[Stored data]
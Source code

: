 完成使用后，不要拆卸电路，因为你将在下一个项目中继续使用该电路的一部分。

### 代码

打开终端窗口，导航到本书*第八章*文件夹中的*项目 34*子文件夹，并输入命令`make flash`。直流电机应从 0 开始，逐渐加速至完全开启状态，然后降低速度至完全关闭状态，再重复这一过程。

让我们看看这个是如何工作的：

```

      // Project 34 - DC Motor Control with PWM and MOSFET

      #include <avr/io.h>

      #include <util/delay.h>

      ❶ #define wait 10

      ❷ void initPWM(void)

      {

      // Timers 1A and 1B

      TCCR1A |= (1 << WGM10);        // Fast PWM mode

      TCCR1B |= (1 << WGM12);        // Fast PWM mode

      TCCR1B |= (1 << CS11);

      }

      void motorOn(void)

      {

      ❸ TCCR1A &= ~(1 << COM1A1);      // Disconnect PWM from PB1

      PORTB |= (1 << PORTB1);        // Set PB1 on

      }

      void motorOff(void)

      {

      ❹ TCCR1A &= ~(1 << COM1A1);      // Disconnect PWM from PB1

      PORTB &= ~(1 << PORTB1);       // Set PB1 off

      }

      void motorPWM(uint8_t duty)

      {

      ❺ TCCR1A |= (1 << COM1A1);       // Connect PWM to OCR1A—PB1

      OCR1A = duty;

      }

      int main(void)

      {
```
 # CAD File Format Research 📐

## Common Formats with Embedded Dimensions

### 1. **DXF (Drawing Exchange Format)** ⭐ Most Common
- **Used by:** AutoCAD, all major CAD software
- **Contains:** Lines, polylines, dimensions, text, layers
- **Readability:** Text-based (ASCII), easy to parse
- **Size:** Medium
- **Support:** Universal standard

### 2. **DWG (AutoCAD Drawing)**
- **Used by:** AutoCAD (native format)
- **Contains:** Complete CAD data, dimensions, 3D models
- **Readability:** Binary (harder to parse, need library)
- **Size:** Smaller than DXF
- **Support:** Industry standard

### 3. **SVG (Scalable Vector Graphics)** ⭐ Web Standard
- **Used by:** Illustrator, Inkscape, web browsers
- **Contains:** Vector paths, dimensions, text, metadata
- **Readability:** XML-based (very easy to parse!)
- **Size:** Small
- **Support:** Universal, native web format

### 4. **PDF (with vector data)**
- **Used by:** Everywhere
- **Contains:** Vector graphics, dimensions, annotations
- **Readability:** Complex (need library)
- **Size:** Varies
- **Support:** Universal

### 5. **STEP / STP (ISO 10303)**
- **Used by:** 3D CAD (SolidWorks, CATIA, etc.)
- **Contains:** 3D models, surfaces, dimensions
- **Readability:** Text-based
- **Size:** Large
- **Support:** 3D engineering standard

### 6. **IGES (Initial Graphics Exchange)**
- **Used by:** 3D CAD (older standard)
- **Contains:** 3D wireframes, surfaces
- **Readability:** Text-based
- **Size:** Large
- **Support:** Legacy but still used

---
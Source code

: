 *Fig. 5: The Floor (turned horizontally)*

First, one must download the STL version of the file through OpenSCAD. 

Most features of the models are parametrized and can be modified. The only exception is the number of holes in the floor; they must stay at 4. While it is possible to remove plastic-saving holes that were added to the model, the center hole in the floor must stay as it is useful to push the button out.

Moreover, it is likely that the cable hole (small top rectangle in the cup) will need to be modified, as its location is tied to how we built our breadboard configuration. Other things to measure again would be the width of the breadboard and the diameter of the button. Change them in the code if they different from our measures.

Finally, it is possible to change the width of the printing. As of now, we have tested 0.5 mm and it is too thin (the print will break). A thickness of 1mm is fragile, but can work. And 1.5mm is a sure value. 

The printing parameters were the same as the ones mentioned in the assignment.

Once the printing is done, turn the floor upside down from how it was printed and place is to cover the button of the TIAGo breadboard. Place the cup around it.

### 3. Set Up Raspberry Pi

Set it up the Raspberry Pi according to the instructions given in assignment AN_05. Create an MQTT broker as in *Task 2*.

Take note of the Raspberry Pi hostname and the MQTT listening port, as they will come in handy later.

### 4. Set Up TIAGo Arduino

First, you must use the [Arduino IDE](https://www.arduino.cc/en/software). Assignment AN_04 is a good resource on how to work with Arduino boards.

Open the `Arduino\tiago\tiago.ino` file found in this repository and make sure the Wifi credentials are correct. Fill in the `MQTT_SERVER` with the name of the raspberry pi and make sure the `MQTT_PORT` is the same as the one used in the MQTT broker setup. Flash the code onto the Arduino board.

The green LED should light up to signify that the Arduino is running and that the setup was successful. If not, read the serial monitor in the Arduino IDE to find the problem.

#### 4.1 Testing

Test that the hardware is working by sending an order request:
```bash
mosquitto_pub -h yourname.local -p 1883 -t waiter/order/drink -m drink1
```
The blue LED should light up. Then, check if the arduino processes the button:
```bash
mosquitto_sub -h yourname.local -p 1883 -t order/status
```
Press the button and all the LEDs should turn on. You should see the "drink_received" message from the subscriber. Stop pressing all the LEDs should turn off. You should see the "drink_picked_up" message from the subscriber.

- [EXERCISE BRIEF]
Transcribe each record exactly. Leave nothing out.

- [RESULT]
Source code

: 完成使用后，不要拆卸电路，因为你将在下一个项目中继续使用该电路的一部分。

### 代码

打开终端窗口，导航到本书*第八章*文件夹中的*项目 34*子文件夹，并输入命令`make flash`。直流电机应从 0 开始，逐渐加速至完全开启状态，然后降低速度至完全关闭状态，再重复这一过程。

让我们看看这个是如何工作的：

```

      // Project 34 - DC Motor Control with PWM and MOSFET

      #include <avr/io.h>

      #include <util/delay.h>

      ❶ #define wait 10

      ❷ void initPWM(void)

      {

      // Timers 1A and 1B

      TCCR1A |= (1 << WGM10);        // Fast PWM mode

      TCCR1B |= (1 << WGM12);        // Fast PWM mode

      TCCR1B |= (1 << CS11);

      }

      void motorOn(void)

      {

      ❸ TCCR1A &= ~(1 << COM1A1);      // Disconnect PWM from PB1

      PORTB |= (1 << PORTB1);        // Set PB1 on

      }

      void motorOff(void)

      {

      ❹ TCCR1A &= ~(1 << COM1A1);      // Disconnect PWM from PB1

      PORTB &= ~(1 << PORTB1);       // Set PB1 off

      }

      void motorPWM(uint8_t duty)

      {

      ❺ TCCR1A |= (1 << COM1A1);       // Connect PWM to OCR1A—PB1

      OCR1A = duty;

      }

      int main(void)

      {
```
 # CAD File Format Research 📐

## Common Formats with Embedded Dimensions

### 1. **DXF (Drawing Exchange Format)** ⭐ Most Common
- **Used by:** AutoCAD, all major CAD software
- **Contains:** Lines, polylines, dimensions, text, layers
- **Readability:** Text-based (ASCII), easy to parse
- **Size:** Medium
- **Support:** Universal standard

### 2. **DWG (AutoCAD Drawing)**
- **Used by:** AutoCAD (native format)
- **Contains:** Complete CAD data, dimensions, 3D models
- **Readability:** Binary (harder to parse, need library)
- **Size:** Smaller than DXF
- **Support:** Industry standard

### 3. **SVG (Scalable Vector Graphics)** ⭐ Web Standard
- **Used by:** Illustrator, Inkscape, web browsers
- **Contains:** Vector paths, dimensions, text, metadata
- **Readability:** XML-based (very easy to parse!)
- **Size:** Small
- **Support:** Universal, native web format

### 4. **PDF (with vector data)**
- **Used by:** Everywhere
- **Contains:** Vector graphics, dimensions, annotations
- **Readability:** Complex (need library)
- **Size:** Varies
- **Support:** Universal

### 5. **STEP / STP (ISO 10303)**
- **Used by:** 3D CAD (SolidWorks, CATIA, etc.)
- **Contains:** 3D models, surfaces, dimensions
- **Readability:** Text-based
- **Size:** Large
- **Support:** 3D engineering standard

### 6. **IGES (Initial Graphics Exchange)**
- **Used by:** 3D CAD (older standard)
- **Contains:** 3D wireframes, surfaces
- **Readability:** Text-based
- **Size:** Large
- **Support:** Legacy but still used

---
Source code

: *Fig. 5: The Floor (turned horizontally)*

First, one must download the STL version of the file through OpenSCAD. 

Most features of the models are parametrized and can be modified. The only exception is the number of holes in the floor; they must stay at 4. While it is possible to remove plastic-saving holes that were added to the model, the center hole in the floor must stay as it is useful to push the button out.

Moreover, it is likely that the cable hole (small top rectangle in the cup) will need to be modified, as its location is tied to how we built our breadboard configuration. Other things to measure again would be the width of the breadboard and the diameter of the button. Change them in the code if they different from our measures.

Finally, it is possible to change the width of the printing. As of now, we have tested 0.5 mm and it is too thin (the print will break). A thickness of 1mm is fragile, but can work. And 1.5mm is a sure value. 

The printing parameters were the same as the ones mentioned in the assignment.

Once the printing is done, turn the floor upside down from how it was printed and place is to cover the button of the TIAGo breadboard. Place the cup around it.

### 3. Set Up Raspberry Pi

Set it up the Raspberry Pi according to the instructions given in assignment AN_05. Create an MQTT broker as in *Task 2*.

Take note of the Raspberry Pi hostname and the MQTT listening port, as they will come in handy later.

### 4. Set Up TIAGo Arduino

First, you must use the [Arduino IDE](https://www.arduino.cc/en/software). Assignment AN_04 is a good resource on how to work with Arduino boards.

Open the `Arduino\tiago\tiago.ino` file found in this repository and make sure the Wifi credentials are correct. Fill in the `MQTT_SERVER` with the name of the raspberry pi and make sure the `MQTT_PORT` is the same as the one used in the MQTT broker setup. Flash the code onto the Arduino board.

The green LED should light up to signify that the Arduino is running and that the setup was successful. If not, read the serial monitor in the Arduino IDE to find the problem.

#### 4.1 Testing

Test that the hardware is working by sending an order request:
```bash
mosquitto_pub -h yourname.local -p 1883 -t waiter/order/drink -m drink1
```
The blue LED should light up. Then, check if the arduino processes the button:
```bash
mosquitto_sub -h yourname.local -p 1883 -t order/status
```
Press the button and all the LEDs should turn on. You should see the "drink_received" message from the subscriber. Stop pressing all the LEDs should turn off. You should see the "drink_picked_up" message from the subscriber.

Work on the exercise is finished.